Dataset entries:
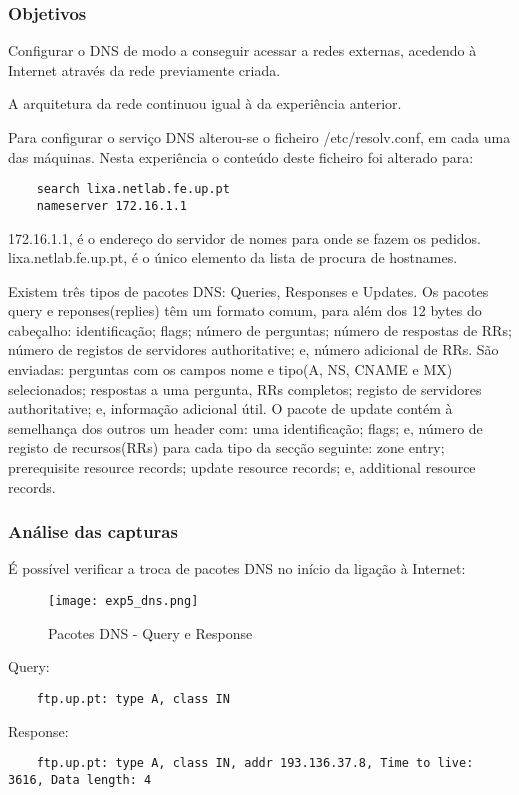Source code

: \documentclass[a4paper]{article}
\begin{document}
\subsubsection{Objetivos}
Configurar o DNS de modo a conseguir acessar a redes externas, acedendo à Internet através da rede previamente criada.

A arquitetura da rede continuou igual à da experiência anterior.

Para configurar o serviço DNS alterou-se o ficheiro /etc/resolv.conf, em cada uma das máquinas. Nesta experiência o conteúdo deste ficheiro foi alterado para:

\begin{verbatim}
	search lixa.netlab.fe.up.pt
	nameserver 172.16.1.1
\end{verbatim}

172.16.1.1, é o endereço do servidor de nomes para onde se fazem os pedidos. lixa.netlab.fe.up.pt, é o único elemento da lista de procura de hostnames.

Existem três tipos de pacotes DNS: Queries, Responses e Updates. Os pacotes query e reponses(replies) têm um formato comum, para além dos 12 bytes do cabeçalho: identificação; flags; número de perguntas; número de respostas de RRs; número de registos de servidores authoritative; e, número adicional de RRs. São enviadas: perguntas com os campos nome e tipo(A, NS, CNAME e MX) selecionados; respostas a uma pergunta, RRs completos; registo de servidores authoritative; e, informação adicional útil. O pacote de update contém à semelhança dos outros um header com: uma identificação; flags; e, número de registo de recursos(RRs) para cada tipo da secção seguinte: zone entry; prerequisite resource records; update resource records; e, additional resource records.

\subsubsection{Análise das capturas}

É possível verificar a troca de pacotes DNS no início da ligação à Internet:
\begin{figure}[h]
    \centering
    \texttt{[image: exp5\_dns.png]}
    \caption{Pacotes DNS - Query e Response}
\end{figure}

Query:
\begin{verbatim}
	ftp.up.pt: type A, class IN
\end{verbatim}
Response:
\begin{verbatim}
	ftp.up.pt: type A, class IN, addr 193.136.37.8, Time to live: 3616, Data length: 4
\end{verbatim}
\end{document}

Work request
The data above must be given back verbatim, minus its images.

Response below
Source code

: \documentclass[a4paper]{article}
\begin{document}
\subsubsection{Objetivos}
Configurar o DNS de modo a conseguir acessar a redes externas, acedendo à Internet através da rede previamente criada.

A arquitetura da rede continuou igual à da experiência anterior.

Para configurar o serviço DNS alterou-se o ficheiro /etc/resolv.conf, em cada uma das máquinas. Nesta experiência o conteúdo deste ficheiro foi alterado para:

\begin{verbatim}
	search lixa.netlab.fe.up.pt
	nameserver 172.16.1.1
\end{verbatim}

172.16.1.1, é o endereço do servidor de nomes para onde se fazem os pedidos. lixa.netlab.fe.up.pt, é o único elemento da lista de procura de hostnames.

Existem três tipos de pacotes DNS: Queries, Responses e Updates. Os pacotes query e reponses(replies) têm um formato comum, para além dos 12 bytes do cabeçalho: identificação; flags; número de perguntas; número de respostas de RRs; número de registos de servidores authoritative; e, número adicional de RRs. São enviadas: perguntas com os campos nome e tipo(A, NS, CNAME e MX) selecionados; respostas a uma pergunta, RRs completos; registo de servidores authoritative; e, informação adicional útil. O pacote de update contém à semelhança dos outros um header com: uma identificação; flags; e, número de registo de recursos(RRs) para cada tipo da secção seguinte: zone entry; prerequisite resource records; update resource records; e, additional resource records.

\subsubsection{Análise das capturas}

É possível verificar a troca de pacotes DNS no início da ligação à Internet:
\begin{figure}[h]
    \centering
    \texttt{[image: exp5\_dns.png]}
    \caption{Pacotes DNS - Query e Response}
\end{figure}

Query:
\begin{verbatim}
	ftp.up.pt: type A, class IN
\end{verbatim}
Response:
\begin{verbatim}
	ftp.up.pt: type A, class IN, addr 193.136.37.8, Time to live: 3616, Data length: 4
\end{verbatim}
\end{document}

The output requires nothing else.